The ERP system had failed to regularize payroll deductions as per the law, and management was accused of failing to act on the audit’s recommendations.
Construction works at the institution were also marred by unauthorized changes and slow progress, with lawmakers warning of possible surcharges for principals who flout procurement laws.
Kisii National Polytechnic, Kenya School of Law, and the Council of Legal Education were turned away by the committee for failing to comply with the audit process and not showing up with all responsible officers.
They have been summoned to reappear at a later date.
Wamboka emphasized the committee’s commitment to ensuring transparency, accountability, and equitable service delivery in the education sector.

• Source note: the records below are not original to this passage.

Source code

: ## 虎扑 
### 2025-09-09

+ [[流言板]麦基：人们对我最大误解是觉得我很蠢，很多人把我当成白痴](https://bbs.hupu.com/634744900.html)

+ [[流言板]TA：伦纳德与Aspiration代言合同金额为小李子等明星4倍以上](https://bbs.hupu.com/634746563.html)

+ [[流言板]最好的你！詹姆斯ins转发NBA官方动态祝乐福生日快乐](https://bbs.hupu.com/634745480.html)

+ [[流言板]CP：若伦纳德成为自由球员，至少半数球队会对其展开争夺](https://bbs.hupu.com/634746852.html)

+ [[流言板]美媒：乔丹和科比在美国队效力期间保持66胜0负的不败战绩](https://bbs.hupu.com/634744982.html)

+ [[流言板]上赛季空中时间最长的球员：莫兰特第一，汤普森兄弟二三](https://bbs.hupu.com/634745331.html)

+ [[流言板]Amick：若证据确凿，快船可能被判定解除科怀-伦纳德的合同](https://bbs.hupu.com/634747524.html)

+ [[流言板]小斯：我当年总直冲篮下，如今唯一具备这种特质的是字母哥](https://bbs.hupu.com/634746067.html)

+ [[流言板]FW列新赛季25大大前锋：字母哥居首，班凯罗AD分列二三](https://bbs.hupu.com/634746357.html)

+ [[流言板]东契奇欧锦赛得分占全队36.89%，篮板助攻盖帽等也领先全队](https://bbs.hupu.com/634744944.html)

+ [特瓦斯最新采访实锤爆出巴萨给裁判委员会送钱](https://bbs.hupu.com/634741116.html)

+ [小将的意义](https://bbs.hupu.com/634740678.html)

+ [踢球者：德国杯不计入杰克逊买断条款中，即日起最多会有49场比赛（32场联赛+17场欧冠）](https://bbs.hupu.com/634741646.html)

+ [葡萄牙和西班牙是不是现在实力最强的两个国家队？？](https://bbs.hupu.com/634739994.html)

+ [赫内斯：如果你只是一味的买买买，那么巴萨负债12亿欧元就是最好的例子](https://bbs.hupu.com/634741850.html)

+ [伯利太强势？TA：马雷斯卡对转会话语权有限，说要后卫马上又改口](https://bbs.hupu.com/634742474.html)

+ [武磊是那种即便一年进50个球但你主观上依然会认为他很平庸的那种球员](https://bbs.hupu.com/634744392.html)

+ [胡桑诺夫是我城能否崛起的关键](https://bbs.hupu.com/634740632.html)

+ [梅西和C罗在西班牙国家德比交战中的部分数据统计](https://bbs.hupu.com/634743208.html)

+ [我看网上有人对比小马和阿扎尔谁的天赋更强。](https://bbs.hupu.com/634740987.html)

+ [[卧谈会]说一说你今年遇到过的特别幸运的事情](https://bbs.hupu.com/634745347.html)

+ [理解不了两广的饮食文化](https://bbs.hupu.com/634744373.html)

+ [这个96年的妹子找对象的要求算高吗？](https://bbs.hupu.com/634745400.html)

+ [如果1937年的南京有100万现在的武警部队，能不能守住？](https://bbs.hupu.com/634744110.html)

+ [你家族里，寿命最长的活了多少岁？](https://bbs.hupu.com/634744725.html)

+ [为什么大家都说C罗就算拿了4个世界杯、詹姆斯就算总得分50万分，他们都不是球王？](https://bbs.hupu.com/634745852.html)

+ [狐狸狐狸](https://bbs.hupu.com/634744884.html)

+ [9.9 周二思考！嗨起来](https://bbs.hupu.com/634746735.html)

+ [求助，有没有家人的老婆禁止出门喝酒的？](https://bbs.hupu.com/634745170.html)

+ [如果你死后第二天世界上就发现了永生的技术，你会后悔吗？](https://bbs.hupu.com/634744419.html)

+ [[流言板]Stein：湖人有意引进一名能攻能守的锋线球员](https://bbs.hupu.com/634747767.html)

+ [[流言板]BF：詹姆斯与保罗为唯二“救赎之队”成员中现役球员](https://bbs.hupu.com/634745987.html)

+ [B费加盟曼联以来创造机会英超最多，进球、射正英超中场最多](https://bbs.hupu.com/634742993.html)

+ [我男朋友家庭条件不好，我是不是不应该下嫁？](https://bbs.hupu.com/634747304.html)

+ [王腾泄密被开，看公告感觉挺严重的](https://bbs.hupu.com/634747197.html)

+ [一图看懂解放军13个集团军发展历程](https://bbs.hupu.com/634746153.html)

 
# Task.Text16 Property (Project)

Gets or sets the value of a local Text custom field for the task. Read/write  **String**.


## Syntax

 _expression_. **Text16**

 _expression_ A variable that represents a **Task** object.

A recent report by Controller of Budget Margaret Nyakang’o revealed that public universities and national polytechnics are facing an overwhelming debt of Sh67.81 billion.
The figures show that some of Kenya’s largest and most respected universities are at risk of collapsing under the weight of financial mismanagement and chronic underfunding.
Among the biggest debtors are Kenyatta University, which owes Sh12.38 billion, the University of Nairobi with Sh12.22 billion, and Jomo Kenyatta University of Agriculture and Technology, whose debt stands at Sh9.13 billion.
These debts are owed to suppliers, statutory bodies such as NSSF and KRA, pension funds, and contractors, and delays that have hampered day-to-day operations and triggered frequent industrial unrest.
The debts include pending bills for unremitted statutory deductions, unpaid contractor fees, stalled projects, and pension arrears.
The financial weight threatens to cripple learning and research, both of which rely on consistent and adequate funding.
Moi University, once one of the country’s largest institutions, has also seen its financial health deteriorate rapidly.
With a debt of Sh7.83 billion, the university has suffered prolonged strikes, missed salary payments, and was closed for three months following unrest by teaching and non-teaching staff.
The government later pledged a Sh2.9 billion bailout to revive the institution.
Despite the financial chaos, the government maintains that no university will be allowed to shut down.